Dataset records section start
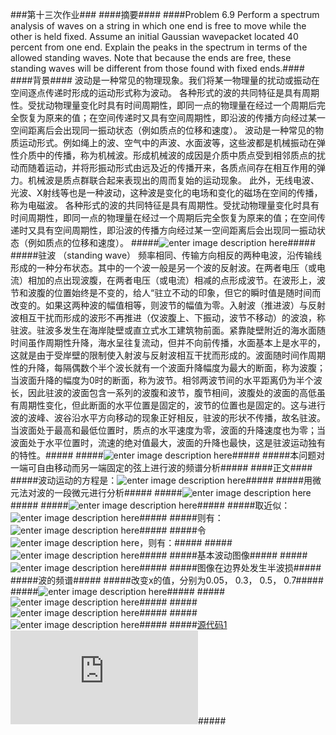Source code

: ###第十三次作业###
####摘要####
####Problem 6.9 Perform a spectrum analysis of waves on a string in which one end is free to move while the other is held fixed. Assume an initial Gaussian wavepacket located 40 percent from one end. Explain the peaks in the spectrum in terms of the allowed standing waves. Note that because the ends are free, these standing waves will be different from those found with fixed ends.####
####背景####
波动是一种常见的物理现象。我们将某一物理量的扰动或振动在空间逐点传递时形成的运动形式称为波动。
各种形式的波的共同特征是具有周期性。受扰动物理量变化时具有时间周期性，即同一点的物理量在经过一个周期后完全恢复为原来的值；在空间传递时又具有空间周期性，即沿波的传播方向经过某一空间距离后会出现同一振动状态（例如质点的位移和速度）。
波动是一种常见的物质运动形式。例如绳上的波、空气中的声波、水面波等，这些波都是机械振动在弹性介质中的传播，称为机械波。形成机械波的成因是介质中质点受到相邻质点的扰动而随着运动，并将形振动形式由远及近的传播开来，各质点间存在相互作用的弹力。机械波是质点群联合起来表现出的周而复始的运动现象。
此外，无线电波、光波、X射线等也是一种波动，这种波是变化的电场和变化的磁场在空间的传播，称为电磁波。
各种形式的波的共同特征是具有周期性。受扰动物理量变化时具有时间周期性，即同一点的物理量在经过一个周期后完全恢复为原来的值；在空间传递时又具有空间周期性，即沿波的传播方向经过某一空间距离后会出现同一振动状态（例如质点的位移和速度）。
#####![enter image description here](https://github.com/hanshihao/compuational_physics_N2014301020016/blob/master/%E4%B8%8B%E8%BD%BD.jpg)#####
#####驻波 （standing wave） 频率相同、传输方向相反的两种电波，沿传输线形成的一种分布状态。其中的一个波一般是另一个波的反射波。在两者电压（或电流）相加的点出现波腹，在两者电压（或电流）相减的点形成波节。在波形上，波节和波腹的位置始终是不变的，给人“驻立不动的印象，但它的瞬时值是随时间而改变的。如果这两种波的幅值相等，则波节的幅值为零。入射波（推进波）与反射波相互干扰而形成的波形不再推进（仅波腹上、下振动，波节不移动）的波浪，称驻波。驻波多发生在海岸陡壁或直立式水工建筑物前面。紧靠陡壁附近的海水面随时间虽作周期性升降，海水呈往复流动，但并不向前传播，水面基本上是水平的，这就是由于受岸壁的限制使入射波与反射波相互干扰而形成的。波面随时间作周期性的升降，每隔偶数个半个波长就有一个波面升降幅度为最大的断面，称为波腹；当波面升降的幅度为0时的断面，称为波节。相邻两波节间的水平距离仍为半个波长，因此驻波的波面包含一系列的波腹和波节，腹节相间，波腹处的波面的高低虽有周期性变化，但此断面的水平位置是固定的，波节的位置也是固定的。这与进行波的波峰、波谷沿水平方向移动的现象正好相反，驻波的形状不传播，故名驻波。当波面处于最高和最低位置时，质点的水平速度为零，波面的升降速度也为零；当波面处于水平位置时，流速的绝对值最大，波面的升降也最快，这是驻波运动独有的特性。#####
#####![enter image description here](https://github.com/hanshihao/compuational_physics_N2014301020016/blob/master/bf096b63f6246b60cf120206ebf81a4c510fa2a0.jpg)#####
#####本问题对一端可自由移动而另一端固定的弦上进行波的频谱分析#####
####正文####
#####波动运动的方程是：![enter image description here](https://github.com/hanshihao/compuational_physics_N2014301020016/blob/master/QQ%E6%88%AA%E5%9B%BE20161219103524.png)#####
#####用微元法对波的一段微元进行分析#####
#####![enter image description here](https://github.com/hanshihao/compuational_physics_N2014301020016/blob/master/P61219-104019.jpg)#####
#####![enter image description here](https://github.com/hanshihao/compuational_physics_N2014301020016/blob/master/QQ%E6%88%AA%E5%9B%BE20161219104606.png)#####
#####取近似：![enter image description here](https://github.com/hanshihao/compuational_physics_N2014301020016/blob/master/QQ%E6%88%AA%E5%9B%BE20161219104935.png)#####
#####则有：![enter image description here](https://github.com/hanshihao/compuational_physics_N2014301020016/blob/master/QQ%E6%88%AA%E5%9B%BE20161219105735.png)#####
#####令![enter image description here](https://github.com/hanshihao/compuational_physics_N2014301020016/blob/master/QQ%E6%88%AA%E5%9B%BE20161219111929.png)，则有：#####
#####![enter image description here](https://github.com/hanshihao/compuational_physics_N2014301020016/blob/master/QQ%E6%88%AA%E5%9B%BE20161219112132.png)#####
#####基本波动图像#####
#####![enter image description here](https://github.com/hanshihao/compuational_physics_N2014301020016/blob/master/QQ%E6%88%AA%E5%9B%BE20161219175310.png)#####
#####图像在边界处发生半波损#####
#####波的频谱#####
#####改变x的值，分别为0.05， 0.3， 0.5， 0.7#####
#####![enter image description here](https://github.com/hanshihao/compuational_physics_N2014301020016/blob/master/0.05.png)#####
#####![enter image description here](https://github.com/hanshihao/compuational_physics_N2014301020016/blob/master/0.3.png)#####
#####![enter image description here](https://github.com/hanshihao/compuational_physics_N2014301020016/blob/master/0.5.png)#####
#####![enter image description here](https://github.com/hanshihao/compuational_physics_N2014301020016/blob/master/0.7.png)#####
#####[源代码1](https://github.com/hanshihao/compuational_physics_N2014301020016/blob/master/wave.py)  ![源代码2](https://github.com/hanshihao/compuational_physics_N2014301020016/blob/master/wave1.py)#####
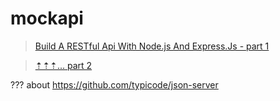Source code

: # mockapi

> [Build A RESTful Api With Node.js And Express.Js - part 1](https://medium.com/@purposenigeria/build-a-restful-api-with-node-js-and-express-js-d7e59c7a3dfb)

> [⇡⇡⇡... part 2](https://medium.com/@purposenigeria/build-a-restful-api-with-node-js-and-express-js-part-two-3d7a82b8e00)

??? about https://github.com/typicode/json-server
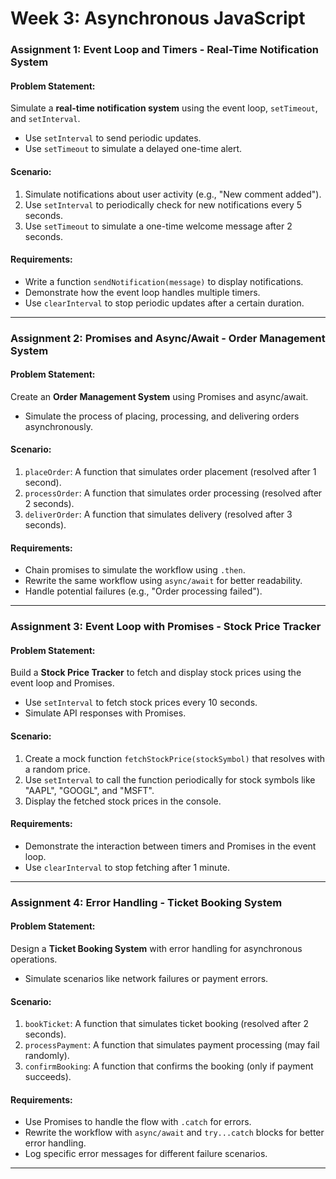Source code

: # Week 3: Asynchronous JavaScript 
### Assignment 1: **Event Loop and Timers - Real-Time Notification System**

#### **Problem Statement:**
Simulate a **real-time notification system** using the event loop, `setTimeout`, and `setInterval`.  
- Use `setInterval` to send periodic updates.  
- Use `setTimeout` to simulate a delayed one-time alert.  

#### **Scenario:**
1. Simulate notifications about user activity (e.g., "New comment added").  
2. Use `setInterval` to periodically check for new notifications every 5 seconds.  
3. Use `setTimeout` to simulate a one-time welcome message after 2 seconds.  

#### **Requirements:**
- Write a function `sendNotification(message)` to display notifications.  
- Demonstrate how the event loop handles multiple timers.  
- Use `clearInterval` to stop periodic updates after a certain duration.  

---

### Assignment 2: **Promises and Async/Await - Order Management System**

#### **Problem Statement:**
Create an **Order Management System** using Promises and async/await.  
- Simulate the process of placing, processing, and delivering orders asynchronously.  

#### **Scenario:**
1. `placeOrder`: A function that simulates order placement (resolved after 1 second).  
2. `processOrder`: A function that simulates order processing (resolved after 2 seconds).  
3. `deliverOrder`: A function that simulates delivery (resolved after 3 seconds).  

#### **Requirements:**
- Chain promises to simulate the workflow using `.then`.  
- Rewrite the same workflow using `async/await` for better readability.  
- Handle potential failures (e.g., "Order processing failed").  

---

### Assignment 3: **Event Loop with Promises - Stock Price Tracker**

#### **Problem Statement:**
Build a **Stock Price Tracker** to fetch and display stock prices using the event loop and Promises.  
- Use `setInterval` to fetch stock prices every 10 seconds.  
- Simulate API responses with Promises.  

#### **Scenario:**
1. Create a mock function `fetchStockPrice(stockSymbol)` that resolves with a random price.  
2. Use `setInterval` to call the function periodically for stock symbols like "AAPL", "GOOGL", and "MSFT".  
3. Display the fetched stock prices in the console.  

#### **Requirements:**
- Demonstrate the interaction between timers and Promises in the event loop.  
- Use `clearInterval` to stop fetching after 1 minute.  

---

### Assignment 4: **Error Handling - Ticket Booking System**

#### **Problem Statement:**
Design a **Ticket Booking System** with error handling for asynchronous operations.  
- Simulate scenarios like network failures or payment errors.  

#### **Scenario:**
1. `bookTicket`: A function that simulates ticket booking (resolved after 2 seconds).  
2. `processPayment`: A function that simulates payment processing (may fail randomly).  
3. `confirmBooking`: A function that confirms the booking (only if payment succeeds).  

#### **Requirements:**
- Use Promises to handle the flow with `.catch` for errors.  
- Rewrite the workflow with `async/await` and `try...catch` blocks for better error handling.  
- Log specific error messages for different failure scenarios.  

---

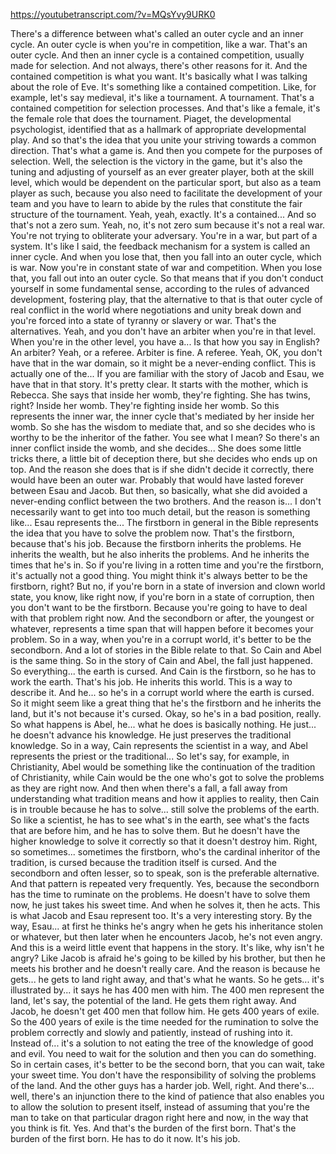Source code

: https://youtubetranscript.com/?v=MQsYvy9URK0

 There's a difference between what's called an outer cycle and an inner cycle. An outer cycle is when you're in competition, like a war. That's an outer cycle. And then an inner cycle is a contained competition, usually made for selection. And not always, there's other reasons for it. And the contained competition is what you want. It's basically what I was talking about the role of Eve. It's something like a contained competition. Like, for example, let's say medieval, it's like a tournament. A tournament. That's a contained competition for selection processes. And that's like a female, it's the female role that does the tournament. Piaget, the developmental psychologist, identified that as a hallmark of appropriate developmental play. And so that's the idea that you unite your striving towards a common direction. That's what a game is. And then you compete for the purposes of selection. Well, the selection is the victory in the game, but it's also the tuning and adjusting of yourself as an ever greater player, both at the skill level, which would be dependent on the particular sport, but also as a team player as such, because you also need to facilitate the development of your team and you have to learn to abide by the rules that constitute the fair structure of the tournament. Yeah, yeah, exactly. It's a contained... And so that's not a zero sum. Yeah, no, it's not zero sum because it's not a real war. You're not trying to obliterate your adversary. You're in a war, but part of a system. It's like I said, the feedback mechanism for a system is called an inner cycle. And when you lose that, then you fall into an outer cycle, which is war. Now you're in constant state of war and competition. When you lose that, you fall out into an outer cycle. So that means that if you don't conduct yourself in some fundamental sense, according to the rules of advanced development, fostering play, that the alternative to that is that outer cycle of real conflict in the world where negotiations and unity break down and you're forced into a state of tyranny or slavery or war. That's the alternatives. Yeah, and you don't have an arbiter when you're in that level. When you're in the other level, you have a... Is that how you say in English? An arbiter? Yeah, or a referee. Arbiter is fine. A referee. Yeah, OK, you don't have that in the war domain, so it might be a never-ending conflict. This is actually one of the... If you are familiar with the story of Jacob and Esau, we have that in that story. It's pretty clear. It starts with the mother, which is Rebecca. She says that inside her womb, they're fighting. She has twins, right? Inside her womb. They're fighting inside her womb. So this represents the inner war, the inner cycle that's mediated by her inside her womb. So she has the wisdom to mediate that, and so she decides who is worthy to be the inheritor of the father. You see what I mean? So there's an inner conflict inside the womb, and she decides... She does some little tricks there, a little bit of deception there, but she decides who ends up on top. And the reason she does that is if she didn't decide it correctly, there would have been an outer war. Probably that would have lasted forever between Esau and Jacob. But then, so basically, what she did avoided a never-ending conflict between the two brothers. And the reason is... I don't necessarily want to get into too much detail, but the reason is something like... Esau represents the... The firstborn in general in the Bible represents the idea that you have to solve the problem now. That's the firstborn, because that's his job. Because the firstborn inherits the problems. He inherits the wealth, but he also inherits the problems. And he inherits the times that he's in. So if you're living in a rotten time and you're the firstborn, it's actually not a good thing. You might think it's always better to be the firstborn, right? But no, if you're born in a state of inversion and clown world state, you know, like right now, if you're born in a state of corruption, then you don't want to be the firstborn. Because you're going to have to deal with that problem right now. And the secondborn or after, the youngest or whatever, represents a time span that will happen before it becomes your problem. So in a way, when you're in a corrupt world, it's better to be the secondborn. And a lot of stories in the Bible relate to that. So Cain and Abel is the same thing. So in the story of Cain and Abel, the fall just happened. So everything... the earth is cursed. And Cain is the firstborn, so he has to work the earth. That's his job. He inherits this world. This is a way to describe it. And he... so he's in a corrupt world where the earth is cursed. So it might seem like a great thing that he's the firstborn and he inherits the land, but it's not because it's cursed. Okay, so he's in a bad position, really. So what happens is Abel, he... what he does is basically nothing. He just... he doesn't advance his knowledge. He just preserves the traditional knowledge. So in a way, Cain represents the scientist in a way, and Abel represents the priest or the traditional... So let's say, for example, in Christianity, Abel would be something like the continuation of the tradition of Christianity, while Cain would be the one who's got to solve the problems as they are right now. And then when there's a fall, a fall away from understanding what tradition means and how it applies to reality, then Cain is in trouble because he has to solve... still solve the problems of the earth. So like a scientist, he has to see what's in the earth, see what's the facts that are before him, and he has to solve them. But he doesn't have the higher knowledge to solve it correctly so that it doesn't destroy him. Right, so sometimes... sometimes the firstborn, who's the cardinal inheritor of the tradition, is cursed because the tradition itself is cursed. And the secondborn and often lesser, so to speak, son is the preferable alternative. And that pattern is repeated very frequently. Yes, because the secondborn has the time to ruminate on the problems. He doesn't have to solve them now, he just takes his sweet time. And when he solves it, then he acts. This is what Jacob and Esau represent too. It's a very interesting story. By the way, Esau... at first he thinks he's angry when he gets his inheritance stolen or whatever, but then later when he encounters Jacob, he's not even angry. And this is a weird little event that happens in the story. It's like, why isn't he angry? Like Jacob is afraid he's going to be killed by his brother, but then he meets his brother and he doesn't really care. And the reason is because he gets... he gets to land right away, and that's what he wants. So he gets... it's illustrated by... it says he has 400 men with him. The 400 men represent the land, let's say, the potential of the land. He gets them right away. And Jacob, he doesn't get 400 men that follow him. He gets 400 years of exile. So the 400 years of exile is the time needed for the rumination to solve the problem correctly and slowly and patiently, instead of rushing into it. Instead of... it's a solution to not eating the tree of the knowledge of good and evil. You need to wait for the solution and then you can do something. So in certain cases, it's better to be the second born, that you can wait, take your sweet time. You don't have the responsibility of solving the problems of the land. And the other guys has a harder job. Well, right. And there's... well, there's an injunction there to the kind of patience that also enables you to allow the solution to present itself, instead of assuming that you're the man to take on that particular dragon right here and now, in the way that you think is fit. Yes. And that's the burden of the first born. That's the burden of the first born. He has to do it now. It's his job.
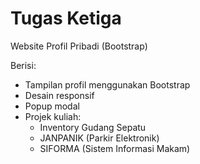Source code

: # Tugas Ketiga

Website Profil Pribadi (Bootstrap)

Berisi:
- Tampilan profil menggunakan Bootstrap
- Desain responsif
- Popup modal
- Projek kuliah:
  - Inventory Gudang Sepatu
  - JANPANIK (Parkir Elektronik)
  - SIFORMA (Sistem Informasi Makam)



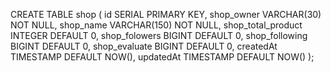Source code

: CREATE TABLE shop (
id SERIAL PRIMARY KEY,
shop_owner VARCHAR(30) NOT NULL,
shop_name VARCHAR(150) NOT NULL,
shop_total_product INTEGER DEFAULT 0,
shop_folowers BIGINT DEFAULT 0,
shop_following BIGINT DEFAULT 0,
shop_evaluate BIGINT DEFAULT 0,
createdAt TIMESTAMP DEFAULT NOW(),
updatedAt TIMESTAMP DEFAULT NOW()
);

<!-- shop_product REFERENCES "shop-product" (id) UNIQUE NOT NULL -->
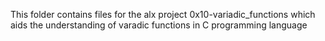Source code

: This folder contains files for the alx project 0x10-variadic_functions which aids the understanding of varadic functions in C programming language
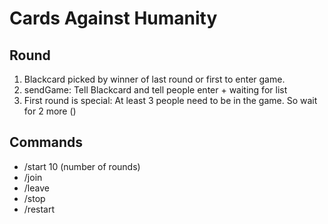 # Cards Against Humanity

## Round

1. Blackcard picked by winner of last round or first to enter game.
2. sendGame: Tell Blackcard and tell people enter + waiting for list
3. First round is special: At least 3 people need to be in the game. So wait for 2 more ()


## Commands
- /start 10 (number of rounds)
- /join
- /leave
- /stop
- /restart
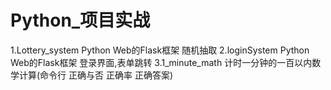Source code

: # Python_项目实战

1.Lottery_system
    Python Web的Flask框架
    随机抽取
2.loginSystem
    Python Web的Flask框架
    登录界面,表单跳转
3.1_minute_math
    计时一分钟的一百以内数学计算(命令行 正确与否 正确率 正确答案)
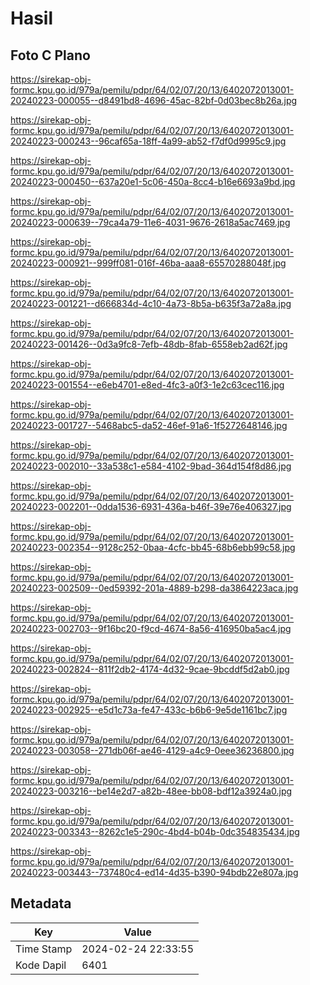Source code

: # Hasil

## Foto C Plano

https://sirekap-obj-formc.kpu.go.id/979a/pemilu/pdpr/64/02/07/20/13/6402072013001-20240223-000055--d8491bd8-4696-45ac-82bf-0d03bec8b26a.jpg

https://sirekap-obj-formc.kpu.go.id/979a/pemilu/pdpr/64/02/07/20/13/6402072013001-20240223-000243--96caf65a-18ff-4a99-ab52-f7df0d9995c9.jpg

https://sirekap-obj-formc.kpu.go.id/979a/pemilu/pdpr/64/02/07/20/13/6402072013001-20240223-000450--637a20e1-5c06-450a-8cc4-b16e6693a9bd.jpg

https://sirekap-obj-formc.kpu.go.id/979a/pemilu/pdpr/64/02/07/20/13/6402072013001-20240223-000639--79ca4a79-11e6-4031-9676-2618a5ac7469.jpg

https://sirekap-obj-formc.kpu.go.id/979a/pemilu/pdpr/64/02/07/20/13/6402072013001-20240223-000921--999ff081-016f-46ba-aaa8-65570288048f.jpg

https://sirekap-obj-formc.kpu.go.id/979a/pemilu/pdpr/64/02/07/20/13/6402072013001-20240223-001221--d666834d-4c10-4a73-8b5a-b635f3a72a8a.jpg

https://sirekap-obj-formc.kpu.go.id/979a/pemilu/pdpr/64/02/07/20/13/6402072013001-20240223-001426--0d3a9fc8-7efb-48db-8fab-6558eb2ad62f.jpg

https://sirekap-obj-formc.kpu.go.id/979a/pemilu/pdpr/64/02/07/20/13/6402072013001-20240223-001554--e6eb4701-e8ed-4fc3-a0f3-1e2c63cec116.jpg

https://sirekap-obj-formc.kpu.go.id/979a/pemilu/pdpr/64/02/07/20/13/6402072013001-20240223-001727--5468abc5-da52-46ef-91a6-1f5272648146.jpg

https://sirekap-obj-formc.kpu.go.id/979a/pemilu/pdpr/64/02/07/20/13/6402072013001-20240223-002010--33a538c1-e584-4102-9bad-364d154f8d86.jpg

https://sirekap-obj-formc.kpu.go.id/979a/pemilu/pdpr/64/02/07/20/13/6402072013001-20240223-002201--0dda1536-6931-436a-b46f-39e76e406327.jpg

https://sirekap-obj-formc.kpu.go.id/979a/pemilu/pdpr/64/02/07/20/13/6402072013001-20240223-002354--9128c252-0baa-4cfc-bb45-68b6ebb99c58.jpg

https://sirekap-obj-formc.kpu.go.id/979a/pemilu/pdpr/64/02/07/20/13/6402072013001-20240223-002509--0ed59392-201a-4889-b298-da3864223aca.jpg

https://sirekap-obj-formc.kpu.go.id/979a/pemilu/pdpr/64/02/07/20/13/6402072013001-20240223-002703--9f16bc20-f9cd-4674-8a56-416950ba5ac4.jpg

https://sirekap-obj-formc.kpu.go.id/979a/pemilu/pdpr/64/02/07/20/13/6402072013001-20240223-002824--811f2db2-4174-4d32-9cae-9bcddf5d2ab0.jpg

https://sirekap-obj-formc.kpu.go.id/979a/pemilu/pdpr/64/02/07/20/13/6402072013001-20240223-002925--e5d1c73a-fe47-433c-b6b6-9e5de1161bc7.jpg

https://sirekap-obj-formc.kpu.go.id/979a/pemilu/pdpr/64/02/07/20/13/6402072013001-20240223-003058--271db06f-ae46-4129-a4c9-0eee36236800.jpg

https://sirekap-obj-formc.kpu.go.id/979a/pemilu/pdpr/64/02/07/20/13/6402072013001-20240223-003216--be14e2d7-a82b-48ee-bb08-bdf12a3924a0.jpg

https://sirekap-obj-formc.kpu.go.id/979a/pemilu/pdpr/64/02/07/20/13/6402072013001-20240223-003343--8262c1e5-290c-4bd4-b04b-0dc354835434.jpg

https://sirekap-obj-formc.kpu.go.id/979a/pemilu/pdpr/64/02/07/20/13/6402072013001-20240223-003443--737480c4-ed14-4d35-b390-94bdb22e807a.jpg


## Metadata

| Key        | Value               |
| ---------- | ------------------- |
| Time Stamp | 2024-02-24 22:33:55 |
| Kode Dapil | 6401                |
Dataset records section end
▸ **To do**: The expected answer is each line of the records above that includes the string "setTimeout".

▸ **Reply**:
Simulate a **real-time notification system** using the event loop, `setTimeout`, and `setInterval`.  
- Use `setTimeout` to simulate a delayed one-time alert.  
3. Use `setTimeout` to simulate a one-time welcome message after 2 seconds.  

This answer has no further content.